2014 Domaine Louis Moreau 1er Cru Vaillons. Straw gold with green facets. Ripe, full, and richer in the mouth, and a background of chalky wet stones.  Persistent bright fruits of apple and nectarine with ample acidity gives an intense finely tuned expression of focused minerality and structure. Great length.

2013 Domaine Louis Moreau Grand Cru Valmur.  Straw-gold.  Ripe nose of wildflower honey and a background of wet rocks. Wild and rather herbal, full, rich, and yet focused and precise.  Long, intense, clean finish.  Delicious.

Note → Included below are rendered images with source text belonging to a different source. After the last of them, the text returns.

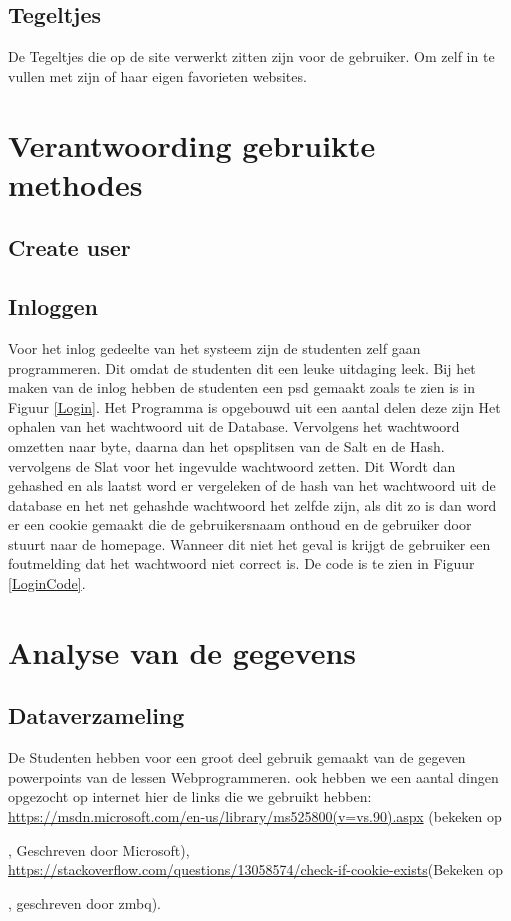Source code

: \documentclass[11pt]{article}
\begin{document}
	\subsection{Tegeltjes}
	De Tegeltjes die op de site verwerkt zitten zijn voor de gebruiker. Om zelf in te vullen met zijn of haar eigen favorieten websites.
	\newpage
	
	\section{Verantwoording gebruikte methodes}
	\subsection{Create user}
	
	\subsection{Inloggen}
	Voor het inlog gedeelte van het systeem zijn de studenten zelf gaan programmeren. Dit omdat de studenten dit een leuke uitdaging leek. Bij het maken van de inlog hebben de studenten een psd gemaakt zoals te zien is in Figuur \ref{Login}. Het Programma is opgebouwd uit een aantal delen deze zijn Het ophalen van het wachtwoord uit de Database. Vervolgens het wachtwoord omzetten naar byte, daarna dan het opsplitsen van de Salt en de Hash. vervolgens de Slat voor het ingevulde wachtwoord zetten. Dit Wordt dan gehashed en als laatst word er vergeleken of de hash van het wachtwoord uit de database en het net gehashde wachtwoord het zelfde zijn, als dit zo is dan word er een cookie gemaakt die de gebruikersnaam onthoud en de gebruiker door stuurt naar de homepage. Wanneer dit niet het geval is krijgt de gebruiker een foutmelding dat het wachtwoord niet correct is. De code is te zien in Figuur \ref{LoginCode}.
	\newpage
	
	\section{Analyse van de gegevens}
	
	\subsection{Dataverzameling}
	De Studenten hebben voor een groot deel gebruik gemaakt van de gegeven powerpoints van de lessen Webprogrammeren. ook hebben we een aantal dingen opgezocht op internet hier de links die we gebruikt hebben: \url{https://msdn.microsoft.com/en-us/library/ms525800(v=vs.90).aspx} (bekeken op \date{19-01-2018}, Geschreven door Microsoft), \newline \url{https://stackoverflow.com/questions/13058574/check-if-cookie-exists}(Bekeken op \date{19-01-2018}, geschreven door zmbq).
	
\end{document}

2013 Domaine Louis Moreau Grand Cru Les Clos.  Medium straw-gold.  Chalky nectarine with notes of grape skin.  Dense, rich and full entry, quite complex with elements of honey, peach, and nectarine mid-palate but sustained to a long, linear, persistent finish by mineral structure and depth.  Precise. Focused. Excellent.

At dinner:

2008 Domaine Louis Moreau Chablis Grand Cru Clos des Hospices.  Brilliant straw-gold. Wet stones mingling with forest floor, nectarine acidity. Lush, full entry with bright citrus-zest freshness and slightly saline background. An incredibly long finish turns towards truffled honey and candied orange peel. Still very young and developing complexity. Excellent from magnum tonight but has years to go.

Domaine Louis Moreau is a producer who continues to refine his trade. Organic vineyard practices, small parcel fermentations, extended lees aging, and patience before bottling makes this a domaine to follow closely.  Unfortunately, nearly half the crop of the Petit Chablis and Chablis were lost to frost and hail in the 2016 vintage.  But while the pressure for higher prices is strong, Louis Moreau’s depth of vineyard holdings and long aging process gives balance to a difficult result in the 2016 vintage.

With Louis and Bertrand, this wine was a wonderful dinner companion, and great conversationalist, evolving and changing nuance and expression over our two hours at table.